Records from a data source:
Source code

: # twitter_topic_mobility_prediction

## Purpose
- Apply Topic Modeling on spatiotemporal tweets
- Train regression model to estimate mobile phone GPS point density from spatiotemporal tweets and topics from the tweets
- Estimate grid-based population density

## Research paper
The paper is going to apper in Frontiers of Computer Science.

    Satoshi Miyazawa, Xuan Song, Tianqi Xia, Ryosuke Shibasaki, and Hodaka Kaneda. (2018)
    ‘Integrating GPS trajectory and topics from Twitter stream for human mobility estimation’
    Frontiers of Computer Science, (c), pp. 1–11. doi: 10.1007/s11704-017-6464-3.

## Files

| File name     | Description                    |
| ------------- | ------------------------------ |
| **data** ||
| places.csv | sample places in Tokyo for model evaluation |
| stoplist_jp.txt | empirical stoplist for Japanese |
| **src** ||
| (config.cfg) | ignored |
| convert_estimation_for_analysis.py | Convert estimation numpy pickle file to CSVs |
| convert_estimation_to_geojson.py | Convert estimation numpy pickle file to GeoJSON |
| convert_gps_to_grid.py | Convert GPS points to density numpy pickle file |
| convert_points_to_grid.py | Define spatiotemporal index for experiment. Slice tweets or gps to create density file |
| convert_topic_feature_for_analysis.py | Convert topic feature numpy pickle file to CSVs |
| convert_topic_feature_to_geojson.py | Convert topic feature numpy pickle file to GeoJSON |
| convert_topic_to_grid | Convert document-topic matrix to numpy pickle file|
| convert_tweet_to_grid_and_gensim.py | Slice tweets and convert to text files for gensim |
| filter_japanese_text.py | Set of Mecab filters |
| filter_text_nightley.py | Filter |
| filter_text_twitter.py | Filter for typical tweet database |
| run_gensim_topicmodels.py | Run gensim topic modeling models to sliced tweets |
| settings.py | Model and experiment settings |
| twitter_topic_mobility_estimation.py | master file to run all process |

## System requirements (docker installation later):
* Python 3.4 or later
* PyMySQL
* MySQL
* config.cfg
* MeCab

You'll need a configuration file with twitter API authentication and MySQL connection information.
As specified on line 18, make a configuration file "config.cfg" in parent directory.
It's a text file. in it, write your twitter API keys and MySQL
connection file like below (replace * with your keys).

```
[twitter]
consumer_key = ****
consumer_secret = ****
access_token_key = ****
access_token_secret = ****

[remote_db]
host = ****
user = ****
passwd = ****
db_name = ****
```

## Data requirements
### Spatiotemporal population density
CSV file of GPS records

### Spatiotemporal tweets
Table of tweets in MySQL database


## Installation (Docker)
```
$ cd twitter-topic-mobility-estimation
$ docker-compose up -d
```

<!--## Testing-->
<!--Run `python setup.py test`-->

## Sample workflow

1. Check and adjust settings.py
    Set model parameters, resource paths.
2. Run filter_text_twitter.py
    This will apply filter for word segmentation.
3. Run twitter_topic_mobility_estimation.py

> [WHAT IS NEEDED]:
Nothing in the entries may change. Retype them all.

> [EXPECTED ANSWER]:
Source code

: # twitter_topic_mobility_prediction

## Purpose
- Apply Topic Modeling on spatiotemporal tweets
- Train regression model to estimate mobile phone GPS point density from spatiotemporal tweets and topics from the tweets
- Estimate grid-based population density

## Research paper
The paper is going to apper in Frontiers of Computer Science.

    Satoshi Miyazawa, Xuan Song, Tianqi Xia, Ryosuke Shibasaki, and Hodaka Kaneda. (2018)
    ‘Integrating GPS trajectory and topics from Twitter stream for human mobility estimation’
    Frontiers of Computer Science, (c), pp. 1–11. doi: 10.1007/s11704-017-6464-3.

## Files

| File name     | Description                    |
| ------------- | ------------------------------ |
| **data** ||
| places.csv | sample places in Tokyo for model evaluation |
| stoplist_jp.txt | empirical stoplist for Japanese |
| **src** ||
| (config.cfg) | ignored |
| convert_estimation_for_analysis.py | Convert estimation numpy pickle file to CSVs |
| convert_estimation_to_geojson.py | Convert estimation numpy pickle file to GeoJSON |
| convert_gps_to_grid.py | Convert GPS points to density numpy pickle file |
| convert_points_to_grid.py | Define spatiotemporal index for experiment. Slice tweets or gps to create density file |
| convert_topic_feature_for_analysis.py | Convert topic feature numpy pickle file to CSVs |
| convert_topic_feature_to_geojson.py | Convert topic feature numpy pickle file to GeoJSON |
| convert_topic_to_grid | Convert document-topic matrix to numpy pickle file|
| convert_tweet_to_grid_and_gensim.py | Slice tweets and convert to text files for gensim |
| filter_japanese_text.py | Set of Mecab filters |
| filter_text_nightley.py | Filter |
| filter_text_twitter.py | Filter for typical tweet database |
| run_gensim_topicmodels.py | Run gensim topic modeling models to sliced tweets |
| settings.py | Model and experiment settings |
| twitter_topic_mobility_estimation.py | master file to run all process |

## System requirements (docker installation later):
* Python 3.4 or later
* PyMySQL
* MySQL
* config.cfg
* MeCab

You'll need a configuration file with twitter API authentication and MySQL connection information.
As specified on line 18, make a configuration file "config.cfg" in parent directory.
It's a text file. in it, write your twitter API keys and MySQL
connection file like below (replace * with your keys).

```
[twitter]
consumer_key = ****
consumer_secret = ****
access_token_key = ****
access_token_secret = ****

[remote_db]
host = ****
user = ****
passwd = ****
db_name = ****
```

## Data requirements
### Spatiotemporal population density
CSV file of GPS records

### Spatiotemporal tweets
Table of tweets in MySQL database


## Installation (Docker)
```
$ cd twitter-topic-mobility-estimation
$ docker-compose up -d
```

<!--## Testing-->
<!--Run `python setup.py test`-->

## Sample workflow

1. Check and adjust settings.py
    Set model parameters, resource paths.
2. Run filter_text_twitter.py
    This will apply filter for word segmentation.
3. Run twitter_topic_mobility_estimation.py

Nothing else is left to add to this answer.